In 2016, Snapp was asked to prepare a "technical guidance" document based on the measurement method memorialized in the 2014 minutes. Technical guidance documents provide internal guidance for staff, but OR-OSHA considers them "important enough" that it publishes them on its website so that the information is available to the general public. Snapp explained that, in preparing technical guidance on safety requirements, OR-OSHA takes into consideration any relevant interpretation letters or other guidance issued by OR-OSHA's federal counterpart agency, the federal Occupational Safety and Health Administration (federal OSHA). OR-OSHA does not consider federal interpretations binding, however, because OR-OSHA is a state agency that determines for itself what workplace safety rules to adopt. In all events, federal OSHA has not issued any relevant guidance on 29 CFR § 1910.219(c)(4)(i), which Snapp confirmed before the contested case hearing. Snapp explained further that federal OSHA was not the source of 29 CFR § 1910.219(c)(4)(i). Instead, the text of that and other federal OSHA rules originated in voluntary consensus standards established by the American National Standards Institute (ANSI), which dated back to the mid-1950s.⁶ Snapp could not say why ANSI had selected one-half the diameter of the shaft as the mathematical formula for how far a shaft end could project; the ANSI standard is now more strict.⁷

But Snapp speculated that the 1950s formula arose out of a "negotiated consensus" to keep the shaft end as short as possible while still allowing a collar to be attached to it.

In the 2016 technical guidance document that Snapp prepared, he adhered to the measurement memorialized in the 2014 minutes, using the following question and answer format:

"Question: When measuring a protruding mechanical power-transmission shaft, is the portion located under the collar included?

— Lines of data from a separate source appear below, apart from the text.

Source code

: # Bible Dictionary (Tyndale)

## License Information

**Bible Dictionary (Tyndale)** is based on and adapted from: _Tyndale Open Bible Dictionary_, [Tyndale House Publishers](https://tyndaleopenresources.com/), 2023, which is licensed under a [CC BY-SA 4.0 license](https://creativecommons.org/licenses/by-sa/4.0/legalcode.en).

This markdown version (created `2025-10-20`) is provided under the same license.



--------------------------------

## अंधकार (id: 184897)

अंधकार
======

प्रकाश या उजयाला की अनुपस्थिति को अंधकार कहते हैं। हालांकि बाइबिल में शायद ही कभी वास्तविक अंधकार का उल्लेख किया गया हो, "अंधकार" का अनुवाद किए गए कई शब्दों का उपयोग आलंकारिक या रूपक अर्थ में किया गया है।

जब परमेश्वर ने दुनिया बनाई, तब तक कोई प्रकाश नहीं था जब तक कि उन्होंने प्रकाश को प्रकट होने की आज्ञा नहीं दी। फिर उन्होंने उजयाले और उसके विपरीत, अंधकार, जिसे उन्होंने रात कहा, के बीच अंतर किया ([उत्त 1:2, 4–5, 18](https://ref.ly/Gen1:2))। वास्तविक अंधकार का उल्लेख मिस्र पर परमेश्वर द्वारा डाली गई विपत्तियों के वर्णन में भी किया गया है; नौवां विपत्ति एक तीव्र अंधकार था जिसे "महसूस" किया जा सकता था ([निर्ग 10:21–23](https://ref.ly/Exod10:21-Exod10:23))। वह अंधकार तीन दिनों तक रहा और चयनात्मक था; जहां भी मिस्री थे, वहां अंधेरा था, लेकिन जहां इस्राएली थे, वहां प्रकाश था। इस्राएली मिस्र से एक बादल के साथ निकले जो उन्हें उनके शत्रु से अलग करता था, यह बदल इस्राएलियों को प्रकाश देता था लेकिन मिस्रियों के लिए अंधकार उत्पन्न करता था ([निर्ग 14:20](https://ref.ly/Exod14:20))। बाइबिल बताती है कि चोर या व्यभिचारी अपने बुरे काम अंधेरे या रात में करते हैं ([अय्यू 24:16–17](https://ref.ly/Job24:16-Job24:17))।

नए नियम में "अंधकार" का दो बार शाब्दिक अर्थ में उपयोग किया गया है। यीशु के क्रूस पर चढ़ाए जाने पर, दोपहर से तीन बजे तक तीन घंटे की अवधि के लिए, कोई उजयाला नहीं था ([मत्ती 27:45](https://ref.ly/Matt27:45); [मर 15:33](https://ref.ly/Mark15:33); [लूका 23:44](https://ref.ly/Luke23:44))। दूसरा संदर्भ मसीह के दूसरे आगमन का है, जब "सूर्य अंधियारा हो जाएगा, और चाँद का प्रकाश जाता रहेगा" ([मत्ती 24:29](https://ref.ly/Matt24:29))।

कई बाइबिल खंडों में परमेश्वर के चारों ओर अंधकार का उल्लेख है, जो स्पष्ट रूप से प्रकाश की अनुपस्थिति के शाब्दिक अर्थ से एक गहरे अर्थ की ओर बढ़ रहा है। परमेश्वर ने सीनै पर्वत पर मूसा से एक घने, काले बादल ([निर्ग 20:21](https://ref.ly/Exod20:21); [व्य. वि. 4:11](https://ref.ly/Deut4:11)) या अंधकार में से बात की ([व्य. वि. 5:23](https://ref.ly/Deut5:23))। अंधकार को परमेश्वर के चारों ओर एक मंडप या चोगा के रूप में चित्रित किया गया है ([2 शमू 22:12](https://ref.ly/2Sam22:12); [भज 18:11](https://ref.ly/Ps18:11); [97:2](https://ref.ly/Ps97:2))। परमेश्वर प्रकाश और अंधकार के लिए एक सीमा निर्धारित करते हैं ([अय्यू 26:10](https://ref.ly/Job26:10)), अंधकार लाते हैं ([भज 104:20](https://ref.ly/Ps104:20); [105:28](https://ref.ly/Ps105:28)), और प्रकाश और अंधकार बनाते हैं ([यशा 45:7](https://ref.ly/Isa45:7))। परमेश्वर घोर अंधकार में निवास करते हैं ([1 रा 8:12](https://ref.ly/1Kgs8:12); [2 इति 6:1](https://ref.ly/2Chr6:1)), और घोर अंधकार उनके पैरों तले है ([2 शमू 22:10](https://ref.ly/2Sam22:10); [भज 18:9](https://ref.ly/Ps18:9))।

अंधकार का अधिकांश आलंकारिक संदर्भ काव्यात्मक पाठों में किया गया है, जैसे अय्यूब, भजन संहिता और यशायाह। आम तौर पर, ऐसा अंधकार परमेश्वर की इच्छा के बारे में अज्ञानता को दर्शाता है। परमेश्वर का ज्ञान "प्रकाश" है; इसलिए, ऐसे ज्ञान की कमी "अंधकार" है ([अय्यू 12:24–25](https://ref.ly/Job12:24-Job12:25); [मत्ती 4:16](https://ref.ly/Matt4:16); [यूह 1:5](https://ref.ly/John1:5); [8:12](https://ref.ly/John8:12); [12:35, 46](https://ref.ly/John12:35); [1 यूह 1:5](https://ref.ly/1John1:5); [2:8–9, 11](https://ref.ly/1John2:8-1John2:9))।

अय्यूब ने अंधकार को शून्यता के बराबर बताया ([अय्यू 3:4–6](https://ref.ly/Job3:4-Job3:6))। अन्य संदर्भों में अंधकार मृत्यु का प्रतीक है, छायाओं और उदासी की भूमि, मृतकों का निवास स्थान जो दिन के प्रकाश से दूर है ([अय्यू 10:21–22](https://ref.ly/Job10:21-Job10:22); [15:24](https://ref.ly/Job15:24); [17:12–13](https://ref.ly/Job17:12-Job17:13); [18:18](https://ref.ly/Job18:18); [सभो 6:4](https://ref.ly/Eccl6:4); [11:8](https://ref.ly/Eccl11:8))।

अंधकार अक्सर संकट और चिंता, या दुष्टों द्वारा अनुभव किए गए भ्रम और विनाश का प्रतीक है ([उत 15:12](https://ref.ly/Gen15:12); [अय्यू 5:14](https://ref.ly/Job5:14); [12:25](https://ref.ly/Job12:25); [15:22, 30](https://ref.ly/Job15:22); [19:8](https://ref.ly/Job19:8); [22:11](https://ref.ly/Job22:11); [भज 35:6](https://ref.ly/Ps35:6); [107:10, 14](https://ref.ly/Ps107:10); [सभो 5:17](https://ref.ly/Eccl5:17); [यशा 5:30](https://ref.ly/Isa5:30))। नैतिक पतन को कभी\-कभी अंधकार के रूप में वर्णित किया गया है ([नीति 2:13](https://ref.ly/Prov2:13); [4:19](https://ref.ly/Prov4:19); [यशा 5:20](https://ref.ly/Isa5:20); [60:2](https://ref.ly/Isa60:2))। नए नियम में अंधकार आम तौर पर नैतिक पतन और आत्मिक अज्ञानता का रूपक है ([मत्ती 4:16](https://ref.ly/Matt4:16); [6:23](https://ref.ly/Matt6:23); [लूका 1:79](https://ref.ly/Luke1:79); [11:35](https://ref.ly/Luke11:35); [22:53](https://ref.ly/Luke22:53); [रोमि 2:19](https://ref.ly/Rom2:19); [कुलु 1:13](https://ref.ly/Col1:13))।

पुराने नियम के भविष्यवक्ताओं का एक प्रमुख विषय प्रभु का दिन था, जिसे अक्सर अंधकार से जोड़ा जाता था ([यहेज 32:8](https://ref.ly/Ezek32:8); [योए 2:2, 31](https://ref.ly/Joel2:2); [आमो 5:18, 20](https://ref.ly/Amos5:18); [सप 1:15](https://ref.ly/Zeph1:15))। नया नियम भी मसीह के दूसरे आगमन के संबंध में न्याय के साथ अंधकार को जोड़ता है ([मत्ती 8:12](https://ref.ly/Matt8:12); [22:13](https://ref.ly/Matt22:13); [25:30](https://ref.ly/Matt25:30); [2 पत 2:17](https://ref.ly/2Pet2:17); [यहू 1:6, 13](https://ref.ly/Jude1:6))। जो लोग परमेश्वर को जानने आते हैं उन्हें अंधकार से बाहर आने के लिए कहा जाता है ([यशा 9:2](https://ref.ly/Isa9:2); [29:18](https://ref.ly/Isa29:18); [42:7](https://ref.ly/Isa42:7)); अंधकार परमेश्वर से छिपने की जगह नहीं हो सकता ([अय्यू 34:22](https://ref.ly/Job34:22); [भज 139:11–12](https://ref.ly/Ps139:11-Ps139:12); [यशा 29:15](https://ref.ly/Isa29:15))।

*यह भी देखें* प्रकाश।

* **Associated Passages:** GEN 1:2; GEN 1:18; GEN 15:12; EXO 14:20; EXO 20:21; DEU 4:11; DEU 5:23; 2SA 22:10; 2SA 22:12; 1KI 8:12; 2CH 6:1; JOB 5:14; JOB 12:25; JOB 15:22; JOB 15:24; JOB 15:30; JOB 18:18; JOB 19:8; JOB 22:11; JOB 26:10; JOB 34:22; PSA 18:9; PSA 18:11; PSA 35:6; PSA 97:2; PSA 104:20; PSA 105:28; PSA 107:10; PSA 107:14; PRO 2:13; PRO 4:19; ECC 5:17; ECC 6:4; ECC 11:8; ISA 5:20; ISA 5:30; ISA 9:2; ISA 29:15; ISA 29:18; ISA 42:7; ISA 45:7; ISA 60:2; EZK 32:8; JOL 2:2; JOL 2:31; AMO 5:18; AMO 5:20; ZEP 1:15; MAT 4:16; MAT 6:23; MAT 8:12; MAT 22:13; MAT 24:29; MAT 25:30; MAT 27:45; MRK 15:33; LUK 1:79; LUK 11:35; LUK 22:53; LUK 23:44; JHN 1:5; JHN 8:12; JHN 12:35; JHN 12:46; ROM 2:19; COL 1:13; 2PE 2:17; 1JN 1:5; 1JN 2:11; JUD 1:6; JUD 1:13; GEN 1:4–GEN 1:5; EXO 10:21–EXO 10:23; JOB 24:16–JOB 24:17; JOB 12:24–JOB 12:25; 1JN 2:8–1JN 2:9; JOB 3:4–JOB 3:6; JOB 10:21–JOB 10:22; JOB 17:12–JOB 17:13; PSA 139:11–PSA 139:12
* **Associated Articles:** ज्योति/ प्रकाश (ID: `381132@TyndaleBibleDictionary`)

"Answer: Yes. When measuring the projecting length of an unguarded shaft, include the portion of the shaft that passes through a collar that rotates with the shaft. Measure from the end of the shaft back to the closest stationary enclosure the shaft passes through."

Snapp also set out an illustration of how to measure a shaft end with a collar attached to it, which was essentially identical to one that the 2014 policy group minutes had included:

After Snapp prepared that technical guidance document, it was posted to OR-OSHA's website.

Snapp, who has a degree in occupational safety and health, testified why OR-OSHA uses that measurement method under 29 CFR § 1910.219(c)(4)(i) for shaft ends with an attached collar. He explained that a projecting shaft end on a piece of machinery is a hazard only when the shaft is rotating. The particular safety risk that a rotating shaft creates is an "entanglement hazard," one that can result in serious and fatal physical injuries:

"If you get your hair, your clothing, or something similar entrapped in a rotating shaft, once it starts, it's not going to be a minor abrasion as a result, it's not going to be a skinning or a slight bruise[.] [G]enerally the most serious hazard is your body attempts to conform with the shaft as it rotates around, which results in broken bones, torn ligaments, [and] ripped flesh[.] [T]hese machines are extremely powerful, they have very high-end torque, and they will not even sense a human being * * * entrapped[.] [The shaft] will continue to wrap around and around and around with a person going around and around and around with it until either the part of the body that is attached has been torn off, such as a scalping, or the clothing or the equipment that has been wrapped in [it] has torn away[.] [The] compressional factors of clothing being ripped away from your body can create injuries to the flesh and bones on your back even though the shaft is wrapped in front of you[.]"

Snapp observed that the rule, in referring to a "projecting" shaft end, textually contemplated a shaft that...